2464 Sayılı yasaya yaslanarak halktan toplanmaya çalışılan Yol Katkı Payı uygulaması Vergi Mahkemesince kökten iptal edildi. Çaycuma Belediyesi bir üst mahkemeye “Kararın yürütmesinin durdurulması” öncelikli itirazını yaptı. Üst mahkeme reddetti. Süreç sonunda Vergi Mahkemesi kararının onanacağını hep birlikte göreceğiz.
Çaycuma’nın çeşitli yerlerinde yapılan 3194 Sayılı İmar Kanunu 18. Madde uygulamalarının hukuktan döndüğünü görüyoruz. Hatta kimilerinin üst mahkemece de onandığını görüyoruz. Gene görüyoruz ki Çaycuma Belediye Encümeni, başkan başkanlığında sürmekte olan davalar bitmeden yeni kararlar alıp uygulamaya koyuyor.

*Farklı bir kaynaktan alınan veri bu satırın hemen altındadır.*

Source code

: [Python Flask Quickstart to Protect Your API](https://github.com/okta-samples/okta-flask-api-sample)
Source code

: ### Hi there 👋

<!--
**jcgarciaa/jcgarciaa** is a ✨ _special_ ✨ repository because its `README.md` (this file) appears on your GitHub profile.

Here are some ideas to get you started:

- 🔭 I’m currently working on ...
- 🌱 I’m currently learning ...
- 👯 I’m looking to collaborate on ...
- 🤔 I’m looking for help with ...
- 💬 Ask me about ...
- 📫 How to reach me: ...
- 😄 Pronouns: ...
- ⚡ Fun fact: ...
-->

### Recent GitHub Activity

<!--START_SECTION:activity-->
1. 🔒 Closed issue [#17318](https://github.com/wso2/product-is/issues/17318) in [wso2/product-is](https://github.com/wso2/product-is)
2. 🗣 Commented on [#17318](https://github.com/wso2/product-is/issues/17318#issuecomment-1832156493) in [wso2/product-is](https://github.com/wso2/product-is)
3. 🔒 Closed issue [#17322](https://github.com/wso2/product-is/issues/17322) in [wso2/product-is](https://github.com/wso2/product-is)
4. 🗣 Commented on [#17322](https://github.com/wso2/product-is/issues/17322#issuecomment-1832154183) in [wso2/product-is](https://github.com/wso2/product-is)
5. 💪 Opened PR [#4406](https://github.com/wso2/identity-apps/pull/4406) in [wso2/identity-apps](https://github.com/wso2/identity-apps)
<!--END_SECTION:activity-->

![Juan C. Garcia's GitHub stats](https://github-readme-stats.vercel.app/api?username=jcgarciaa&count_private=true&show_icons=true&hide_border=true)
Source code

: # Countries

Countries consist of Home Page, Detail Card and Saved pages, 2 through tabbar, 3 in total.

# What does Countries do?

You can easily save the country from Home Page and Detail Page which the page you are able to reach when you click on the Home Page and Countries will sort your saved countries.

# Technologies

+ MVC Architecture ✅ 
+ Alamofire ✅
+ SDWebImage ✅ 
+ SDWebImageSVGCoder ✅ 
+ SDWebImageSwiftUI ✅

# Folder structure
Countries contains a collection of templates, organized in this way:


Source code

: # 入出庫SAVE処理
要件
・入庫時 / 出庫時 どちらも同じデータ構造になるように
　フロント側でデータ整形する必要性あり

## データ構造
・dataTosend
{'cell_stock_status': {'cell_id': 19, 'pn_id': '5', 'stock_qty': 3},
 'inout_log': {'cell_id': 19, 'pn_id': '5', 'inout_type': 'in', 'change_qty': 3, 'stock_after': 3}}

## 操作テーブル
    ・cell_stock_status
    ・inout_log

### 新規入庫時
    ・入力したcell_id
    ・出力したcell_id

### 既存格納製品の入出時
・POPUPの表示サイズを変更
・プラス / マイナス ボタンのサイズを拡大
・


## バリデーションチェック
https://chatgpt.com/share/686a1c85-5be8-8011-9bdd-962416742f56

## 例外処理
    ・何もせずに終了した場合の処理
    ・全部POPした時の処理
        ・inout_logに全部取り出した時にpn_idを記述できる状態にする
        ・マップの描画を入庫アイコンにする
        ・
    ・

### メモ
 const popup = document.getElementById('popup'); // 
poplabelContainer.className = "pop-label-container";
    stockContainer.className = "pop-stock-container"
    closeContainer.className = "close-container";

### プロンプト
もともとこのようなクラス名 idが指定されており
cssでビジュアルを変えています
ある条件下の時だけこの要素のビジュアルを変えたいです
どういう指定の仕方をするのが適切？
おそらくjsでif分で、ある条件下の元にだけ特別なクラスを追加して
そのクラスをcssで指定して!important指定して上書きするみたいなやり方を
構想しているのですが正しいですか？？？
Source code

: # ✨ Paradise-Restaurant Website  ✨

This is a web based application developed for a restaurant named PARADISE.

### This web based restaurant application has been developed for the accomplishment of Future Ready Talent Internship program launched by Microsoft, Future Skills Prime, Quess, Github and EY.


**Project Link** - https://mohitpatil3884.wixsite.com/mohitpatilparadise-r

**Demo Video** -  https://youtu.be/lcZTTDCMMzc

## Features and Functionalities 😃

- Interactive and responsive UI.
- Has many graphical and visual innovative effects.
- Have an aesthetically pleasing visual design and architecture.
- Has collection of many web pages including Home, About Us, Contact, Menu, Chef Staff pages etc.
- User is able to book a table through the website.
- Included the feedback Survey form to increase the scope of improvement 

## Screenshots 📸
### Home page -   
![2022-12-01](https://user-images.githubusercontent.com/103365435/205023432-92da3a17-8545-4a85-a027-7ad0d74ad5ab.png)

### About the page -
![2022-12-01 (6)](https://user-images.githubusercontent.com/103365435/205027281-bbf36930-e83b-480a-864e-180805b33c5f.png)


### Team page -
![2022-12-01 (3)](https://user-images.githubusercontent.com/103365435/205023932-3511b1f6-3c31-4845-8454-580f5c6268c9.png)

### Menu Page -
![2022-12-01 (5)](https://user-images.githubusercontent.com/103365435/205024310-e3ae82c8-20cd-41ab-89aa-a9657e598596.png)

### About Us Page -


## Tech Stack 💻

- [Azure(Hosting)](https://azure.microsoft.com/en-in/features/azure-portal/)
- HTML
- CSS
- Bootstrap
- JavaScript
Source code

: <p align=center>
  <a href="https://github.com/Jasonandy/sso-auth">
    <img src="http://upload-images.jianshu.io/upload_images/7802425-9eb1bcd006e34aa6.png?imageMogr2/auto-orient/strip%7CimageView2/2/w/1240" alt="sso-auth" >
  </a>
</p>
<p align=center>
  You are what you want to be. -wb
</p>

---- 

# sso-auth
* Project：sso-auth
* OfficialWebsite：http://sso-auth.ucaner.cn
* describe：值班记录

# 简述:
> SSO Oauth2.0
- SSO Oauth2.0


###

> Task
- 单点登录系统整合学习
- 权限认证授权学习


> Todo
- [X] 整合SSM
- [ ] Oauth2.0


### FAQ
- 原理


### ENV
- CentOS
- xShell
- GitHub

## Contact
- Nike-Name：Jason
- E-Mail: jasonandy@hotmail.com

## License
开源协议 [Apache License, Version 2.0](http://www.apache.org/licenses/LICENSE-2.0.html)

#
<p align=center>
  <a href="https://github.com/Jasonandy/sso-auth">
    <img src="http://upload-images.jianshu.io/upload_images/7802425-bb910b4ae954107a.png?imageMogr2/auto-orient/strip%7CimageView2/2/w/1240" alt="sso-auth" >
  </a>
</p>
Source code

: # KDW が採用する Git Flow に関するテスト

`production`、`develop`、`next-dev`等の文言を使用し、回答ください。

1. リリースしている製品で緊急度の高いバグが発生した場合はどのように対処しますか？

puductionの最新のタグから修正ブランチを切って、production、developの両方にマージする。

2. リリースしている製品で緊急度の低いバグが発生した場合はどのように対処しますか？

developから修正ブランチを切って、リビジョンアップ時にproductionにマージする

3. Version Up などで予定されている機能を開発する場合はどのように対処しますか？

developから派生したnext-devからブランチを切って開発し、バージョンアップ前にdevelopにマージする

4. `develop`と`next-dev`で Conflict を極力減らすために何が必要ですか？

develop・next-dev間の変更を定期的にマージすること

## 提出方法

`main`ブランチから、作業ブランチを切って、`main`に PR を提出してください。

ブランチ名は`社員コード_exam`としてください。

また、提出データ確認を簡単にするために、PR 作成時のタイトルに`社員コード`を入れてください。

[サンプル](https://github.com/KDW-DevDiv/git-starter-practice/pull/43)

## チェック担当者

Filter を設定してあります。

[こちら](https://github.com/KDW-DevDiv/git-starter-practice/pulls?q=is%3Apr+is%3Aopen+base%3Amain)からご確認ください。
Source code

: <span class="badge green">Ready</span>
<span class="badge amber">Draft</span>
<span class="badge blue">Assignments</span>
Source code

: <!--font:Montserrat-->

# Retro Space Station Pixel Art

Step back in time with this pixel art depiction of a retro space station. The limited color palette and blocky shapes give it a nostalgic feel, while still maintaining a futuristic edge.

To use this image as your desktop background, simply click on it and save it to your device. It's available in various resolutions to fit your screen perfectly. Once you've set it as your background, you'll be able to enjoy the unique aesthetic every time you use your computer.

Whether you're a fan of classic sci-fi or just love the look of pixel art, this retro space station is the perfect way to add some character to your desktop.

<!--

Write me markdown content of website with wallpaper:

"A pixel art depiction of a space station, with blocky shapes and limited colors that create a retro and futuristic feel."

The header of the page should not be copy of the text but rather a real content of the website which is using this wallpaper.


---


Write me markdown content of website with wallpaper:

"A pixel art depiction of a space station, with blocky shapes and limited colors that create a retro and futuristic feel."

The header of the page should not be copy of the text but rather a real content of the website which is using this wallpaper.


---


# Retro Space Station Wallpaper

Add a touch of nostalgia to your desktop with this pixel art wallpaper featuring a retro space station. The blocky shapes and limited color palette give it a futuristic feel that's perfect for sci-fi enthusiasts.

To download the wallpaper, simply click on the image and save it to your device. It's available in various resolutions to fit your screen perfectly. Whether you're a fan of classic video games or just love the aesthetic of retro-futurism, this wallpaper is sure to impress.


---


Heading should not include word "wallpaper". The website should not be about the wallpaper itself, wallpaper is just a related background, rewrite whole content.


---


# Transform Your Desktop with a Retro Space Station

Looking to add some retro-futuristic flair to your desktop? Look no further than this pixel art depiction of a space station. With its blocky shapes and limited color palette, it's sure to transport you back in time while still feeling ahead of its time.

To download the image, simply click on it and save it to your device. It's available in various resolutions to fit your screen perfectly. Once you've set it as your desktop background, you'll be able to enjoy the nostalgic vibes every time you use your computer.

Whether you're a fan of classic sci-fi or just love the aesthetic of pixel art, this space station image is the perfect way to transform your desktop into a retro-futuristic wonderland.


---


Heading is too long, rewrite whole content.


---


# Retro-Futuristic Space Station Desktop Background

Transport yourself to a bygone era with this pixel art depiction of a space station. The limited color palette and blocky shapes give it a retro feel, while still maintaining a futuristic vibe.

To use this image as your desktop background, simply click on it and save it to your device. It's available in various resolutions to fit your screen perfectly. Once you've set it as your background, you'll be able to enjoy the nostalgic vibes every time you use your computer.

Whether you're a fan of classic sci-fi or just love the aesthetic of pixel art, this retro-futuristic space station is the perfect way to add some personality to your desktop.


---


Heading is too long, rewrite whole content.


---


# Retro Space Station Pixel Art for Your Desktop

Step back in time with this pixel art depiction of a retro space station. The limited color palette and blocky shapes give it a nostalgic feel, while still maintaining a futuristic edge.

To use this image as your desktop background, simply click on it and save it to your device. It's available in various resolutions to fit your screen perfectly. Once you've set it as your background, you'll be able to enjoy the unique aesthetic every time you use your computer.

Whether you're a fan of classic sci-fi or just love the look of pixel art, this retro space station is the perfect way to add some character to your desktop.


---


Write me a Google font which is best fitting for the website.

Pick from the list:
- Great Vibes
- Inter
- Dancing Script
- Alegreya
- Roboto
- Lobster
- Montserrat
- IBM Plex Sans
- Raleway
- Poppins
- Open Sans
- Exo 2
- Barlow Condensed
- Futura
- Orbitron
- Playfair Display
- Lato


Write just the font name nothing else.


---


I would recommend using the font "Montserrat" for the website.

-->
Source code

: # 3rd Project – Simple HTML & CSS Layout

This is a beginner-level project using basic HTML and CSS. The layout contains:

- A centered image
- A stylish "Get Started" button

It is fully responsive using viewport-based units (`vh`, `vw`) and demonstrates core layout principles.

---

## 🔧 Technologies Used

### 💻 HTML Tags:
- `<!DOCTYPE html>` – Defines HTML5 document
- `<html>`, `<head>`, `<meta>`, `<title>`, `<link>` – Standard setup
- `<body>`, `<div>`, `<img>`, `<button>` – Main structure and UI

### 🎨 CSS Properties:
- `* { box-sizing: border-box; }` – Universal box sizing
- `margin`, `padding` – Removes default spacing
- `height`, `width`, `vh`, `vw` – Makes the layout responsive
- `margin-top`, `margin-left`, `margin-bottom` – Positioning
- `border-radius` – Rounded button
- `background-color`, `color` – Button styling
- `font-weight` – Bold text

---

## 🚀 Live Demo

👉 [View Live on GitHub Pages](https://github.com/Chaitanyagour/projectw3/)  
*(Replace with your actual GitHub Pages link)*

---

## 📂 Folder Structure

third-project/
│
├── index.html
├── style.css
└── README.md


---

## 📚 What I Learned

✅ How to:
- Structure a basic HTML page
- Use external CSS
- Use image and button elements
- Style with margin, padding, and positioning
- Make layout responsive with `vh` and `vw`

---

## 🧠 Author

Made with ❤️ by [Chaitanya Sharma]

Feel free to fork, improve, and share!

Bunun anlaşılır bir açıklaması yoktur!
Filyos Irmağı üzerinde açığa çıkan alanlarla ilgili ihdas uygulamalarının da yakında patlayacağını hep birlikte göreceğiz.
Tarım arazilerine bir bir imar izni verilmesi de ayrı bir yara olarak kanıyor!
Dört beş kat artırılan Emlak Vergilerini nereye yazalım?
Bilgi güncellemelerini zamanında yapmayan belediyenin, güncelleme sonrası mükelleflere geriye dönük beş yıl ceza uygulamasını bana kim nasıl açıklayacak?
Yahu biz bu şehirde insan gibi mi yaşayacağız yoksa hep sizinle mi boğuşacağız? Biz hangi günahı işledik de size müstahak olduk?
Bunları dile getirince ilgili yöneticiler esip gürlüyor! Hiçbirisinin aynaya bakmaya niyeti yok!
Sel gidecek kum kalacak! Göreceğiz verdiğiniz hasarı!